The task – Every line in the data below that holds "otimes" should be found and copied.

Data for review –

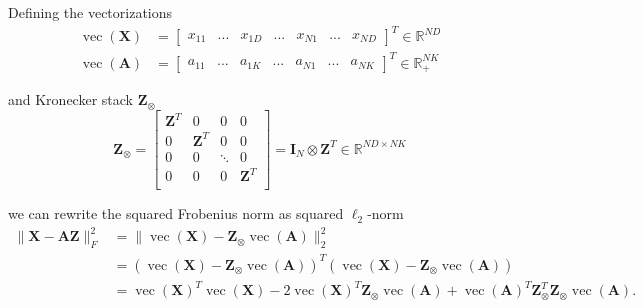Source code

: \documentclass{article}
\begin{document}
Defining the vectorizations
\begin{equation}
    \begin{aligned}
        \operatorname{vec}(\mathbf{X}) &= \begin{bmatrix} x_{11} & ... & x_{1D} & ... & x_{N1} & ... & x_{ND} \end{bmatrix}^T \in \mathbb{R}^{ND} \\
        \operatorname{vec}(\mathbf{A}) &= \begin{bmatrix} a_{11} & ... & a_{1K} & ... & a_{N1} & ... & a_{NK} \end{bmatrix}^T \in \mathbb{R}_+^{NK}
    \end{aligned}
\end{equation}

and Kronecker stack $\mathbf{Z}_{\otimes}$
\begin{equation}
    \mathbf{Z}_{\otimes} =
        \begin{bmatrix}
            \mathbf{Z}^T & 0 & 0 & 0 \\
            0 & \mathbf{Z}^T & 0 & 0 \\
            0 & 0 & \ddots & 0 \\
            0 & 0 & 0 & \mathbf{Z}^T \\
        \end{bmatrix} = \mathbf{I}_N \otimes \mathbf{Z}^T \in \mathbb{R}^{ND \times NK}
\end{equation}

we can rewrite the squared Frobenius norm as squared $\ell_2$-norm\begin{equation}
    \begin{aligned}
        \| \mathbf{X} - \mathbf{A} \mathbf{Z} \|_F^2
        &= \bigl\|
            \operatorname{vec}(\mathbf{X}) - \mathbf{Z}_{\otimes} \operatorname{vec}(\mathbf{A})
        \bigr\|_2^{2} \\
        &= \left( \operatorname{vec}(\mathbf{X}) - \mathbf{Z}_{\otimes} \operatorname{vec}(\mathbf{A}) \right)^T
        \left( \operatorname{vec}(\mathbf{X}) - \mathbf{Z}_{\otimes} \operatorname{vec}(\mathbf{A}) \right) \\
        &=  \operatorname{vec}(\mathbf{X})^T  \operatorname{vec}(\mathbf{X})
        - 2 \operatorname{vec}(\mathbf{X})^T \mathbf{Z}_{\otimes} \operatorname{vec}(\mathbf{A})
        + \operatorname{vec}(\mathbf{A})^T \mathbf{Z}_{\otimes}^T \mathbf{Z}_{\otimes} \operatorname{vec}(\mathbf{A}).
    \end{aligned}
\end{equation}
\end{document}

--

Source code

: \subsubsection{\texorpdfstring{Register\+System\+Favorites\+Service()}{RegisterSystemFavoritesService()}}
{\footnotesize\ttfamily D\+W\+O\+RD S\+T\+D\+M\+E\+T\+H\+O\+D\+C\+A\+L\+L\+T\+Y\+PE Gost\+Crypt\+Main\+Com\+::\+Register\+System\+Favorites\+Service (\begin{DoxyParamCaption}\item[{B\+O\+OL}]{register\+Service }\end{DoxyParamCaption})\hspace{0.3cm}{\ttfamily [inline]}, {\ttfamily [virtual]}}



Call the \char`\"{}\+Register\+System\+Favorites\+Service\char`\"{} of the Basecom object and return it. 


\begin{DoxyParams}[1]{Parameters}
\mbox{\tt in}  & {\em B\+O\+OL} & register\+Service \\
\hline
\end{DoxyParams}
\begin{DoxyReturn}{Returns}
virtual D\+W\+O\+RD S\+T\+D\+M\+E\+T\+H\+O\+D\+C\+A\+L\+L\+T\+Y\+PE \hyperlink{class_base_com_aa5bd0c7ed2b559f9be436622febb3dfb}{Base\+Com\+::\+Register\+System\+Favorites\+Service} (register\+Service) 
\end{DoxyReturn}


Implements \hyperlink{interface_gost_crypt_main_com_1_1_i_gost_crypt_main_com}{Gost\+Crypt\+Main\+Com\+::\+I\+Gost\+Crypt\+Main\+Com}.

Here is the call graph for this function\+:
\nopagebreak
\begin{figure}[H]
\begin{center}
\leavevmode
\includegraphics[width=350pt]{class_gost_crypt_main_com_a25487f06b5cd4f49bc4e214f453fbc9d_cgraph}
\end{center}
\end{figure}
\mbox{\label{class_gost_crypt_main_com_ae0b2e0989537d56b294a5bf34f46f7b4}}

Written response –
and Kronecker stack $\mathbf{Z}_{\otimes}$
    \mathbf{Z}_{\otimes} =
        \end{bmatrix} = \mathbf{I}_N \otimes \mathbf{Z}^T \in \mathbb{R}^{ND \times NK}
            \operatorname{vec}(\mathbf{X}) - \mathbf{Z}_{\otimes} \operatorname{vec}(\mathbf{A})
        &= \left( \operatorname{vec}(\mathbf{X}) - \mathbf{Z}_{\otimes} \operatorname{vec}(\mathbf{A}) \right)^T
        \left( \operatorname{vec}(\mathbf{X}) - \mathbf{Z}_{\otimes} \operatorname{vec}(\mathbf{A}) \right) \\
        - 2 \operatorname{vec}(\mathbf{X})^T \mathbf{Z}_{\otimes} \operatorname{vec}(\mathbf{A})
        + \operatorname{vec}(\mathbf{A})^T \mathbf{Z}_{\otimes}^T \mathbf{Z}_{\otimes} \operatorname{vec}(\mathbf{A}).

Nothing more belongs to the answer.